Saat ini, ia menjabat prefek departemen khusus uskup di Vatikan, yang menangani pencalonan uskup di seluruh dunia.
Sejak 2014, ia diawasi langsung oleh Paus Fransiskus dan kemudian dibawa ke Roma pada 2023 untuk menempati pos strategis.
6. Kardinal Robert Sarah
Dari Guinea, Robert Sarah (79) adalah pensiunan kepala kantor liturgi Vatikan. Ia disukai oleh kalangan konservatif dan pernah berseberangan dengan Paus Fransiskus dalam isu selibat.
Salah satu perbedaan pandangannya mencuat ketika ia bersama Paus Benediktus menulis buku untuk mempertahankan praktik selibat di tengah wacana pelonggaran aturan tersebut.
7. Kardinal Christoph Schoenborn
Uskup Agung Wina berusia 80 tahun ini adalah murid Paus Benediktus dan memiliki rekam jejak intelektual doktriner.
Namun ia juga dikenal mendukung inisiatif Paus Fransiskus dalam mendekati umat Katolik yang bercerai dan menikah lagi.
Pengalamannya yang sangat personal—orang tuanya bercerai saat ia masih remaja—membentuk kepekaannya terhadap isu-isu keluarga.
8. Kardinal Luis Antonio Tagle
Uskup Agung Manila periode 2011–2020 ini kini menjabat sebagai pro-prefect evangelisasi Vatikan. Lahir di Filipina, Luis Tagle (67) sering disebut sebagai calon kuat Paus Asia pertama.
Ia dikenal karena kepedulian terhadap keadilan sosial dan akar Tionghoanya yang menjadikannya simbol inklusivitas Gereja.

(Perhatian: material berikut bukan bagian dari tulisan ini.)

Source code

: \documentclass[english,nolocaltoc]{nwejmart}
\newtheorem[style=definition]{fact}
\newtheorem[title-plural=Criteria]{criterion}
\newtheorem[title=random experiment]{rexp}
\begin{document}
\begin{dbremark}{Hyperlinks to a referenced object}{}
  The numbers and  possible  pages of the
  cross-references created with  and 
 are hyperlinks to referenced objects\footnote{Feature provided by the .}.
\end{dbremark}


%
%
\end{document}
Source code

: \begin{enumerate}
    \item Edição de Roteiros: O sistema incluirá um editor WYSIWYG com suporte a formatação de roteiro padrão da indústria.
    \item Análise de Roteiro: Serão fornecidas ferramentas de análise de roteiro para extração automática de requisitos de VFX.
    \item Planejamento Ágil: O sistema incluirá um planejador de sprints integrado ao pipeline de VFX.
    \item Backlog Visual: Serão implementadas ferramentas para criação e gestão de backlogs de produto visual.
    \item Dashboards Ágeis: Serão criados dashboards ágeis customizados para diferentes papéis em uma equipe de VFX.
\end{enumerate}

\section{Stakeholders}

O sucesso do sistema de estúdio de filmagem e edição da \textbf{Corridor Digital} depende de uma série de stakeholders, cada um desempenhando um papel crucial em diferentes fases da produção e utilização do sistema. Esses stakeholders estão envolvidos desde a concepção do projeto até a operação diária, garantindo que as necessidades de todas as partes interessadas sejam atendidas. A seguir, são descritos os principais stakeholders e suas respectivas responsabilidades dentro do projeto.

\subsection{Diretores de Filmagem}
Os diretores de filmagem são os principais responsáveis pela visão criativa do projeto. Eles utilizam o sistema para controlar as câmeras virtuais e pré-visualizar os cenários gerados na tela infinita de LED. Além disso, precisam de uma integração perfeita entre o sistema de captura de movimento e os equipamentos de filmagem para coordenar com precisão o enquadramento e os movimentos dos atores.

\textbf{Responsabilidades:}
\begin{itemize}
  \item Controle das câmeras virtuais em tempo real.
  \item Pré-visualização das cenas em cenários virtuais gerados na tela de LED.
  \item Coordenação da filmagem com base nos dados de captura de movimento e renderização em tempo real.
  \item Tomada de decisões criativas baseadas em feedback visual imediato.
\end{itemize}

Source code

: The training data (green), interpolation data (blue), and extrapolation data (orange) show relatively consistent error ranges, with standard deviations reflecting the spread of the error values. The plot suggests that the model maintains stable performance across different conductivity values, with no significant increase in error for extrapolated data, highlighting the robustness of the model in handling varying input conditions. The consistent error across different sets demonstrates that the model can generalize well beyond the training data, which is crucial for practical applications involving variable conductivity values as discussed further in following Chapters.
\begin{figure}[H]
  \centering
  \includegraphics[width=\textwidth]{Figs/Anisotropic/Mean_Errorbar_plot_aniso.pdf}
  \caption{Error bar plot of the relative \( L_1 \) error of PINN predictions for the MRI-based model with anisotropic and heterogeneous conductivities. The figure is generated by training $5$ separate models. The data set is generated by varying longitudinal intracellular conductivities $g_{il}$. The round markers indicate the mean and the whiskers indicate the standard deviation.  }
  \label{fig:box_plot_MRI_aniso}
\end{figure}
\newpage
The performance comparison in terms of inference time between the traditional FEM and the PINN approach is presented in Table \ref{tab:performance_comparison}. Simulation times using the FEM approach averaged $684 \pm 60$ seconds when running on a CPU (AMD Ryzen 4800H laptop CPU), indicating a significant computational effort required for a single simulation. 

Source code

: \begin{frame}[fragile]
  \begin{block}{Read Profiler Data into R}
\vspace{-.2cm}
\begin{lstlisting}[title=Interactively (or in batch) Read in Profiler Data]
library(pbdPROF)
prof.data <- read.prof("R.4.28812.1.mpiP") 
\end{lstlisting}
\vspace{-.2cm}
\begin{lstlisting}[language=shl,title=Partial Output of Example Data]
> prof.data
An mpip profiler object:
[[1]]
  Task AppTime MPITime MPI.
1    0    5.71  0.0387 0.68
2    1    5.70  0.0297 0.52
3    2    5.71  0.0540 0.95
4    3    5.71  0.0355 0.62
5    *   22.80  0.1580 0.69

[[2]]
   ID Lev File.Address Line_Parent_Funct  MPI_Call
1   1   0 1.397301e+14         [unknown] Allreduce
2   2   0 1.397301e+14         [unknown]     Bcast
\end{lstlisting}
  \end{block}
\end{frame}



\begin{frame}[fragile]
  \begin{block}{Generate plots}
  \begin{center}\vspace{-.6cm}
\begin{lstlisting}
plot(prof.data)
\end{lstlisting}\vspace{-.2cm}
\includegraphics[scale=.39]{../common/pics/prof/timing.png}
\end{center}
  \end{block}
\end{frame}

"Saya tumbuh dalam lingkungan yang penuh kasih, tapi saya juga menyaksikan kemiskinan yang memilukan," ujarnya dalam salah satu wawancara.
Dengan wafatnya Paus Fransiskus, umat Katolik di seluruh dunia kini menantikan siapa yang akan meneruskan tongkat estafet kepemimpinan tertinggi Gereja.
Apakah dunia akan menyaksikan Paus Asia pertama dalam sejarah? Ataukah tradisi lama akan kembali berulang?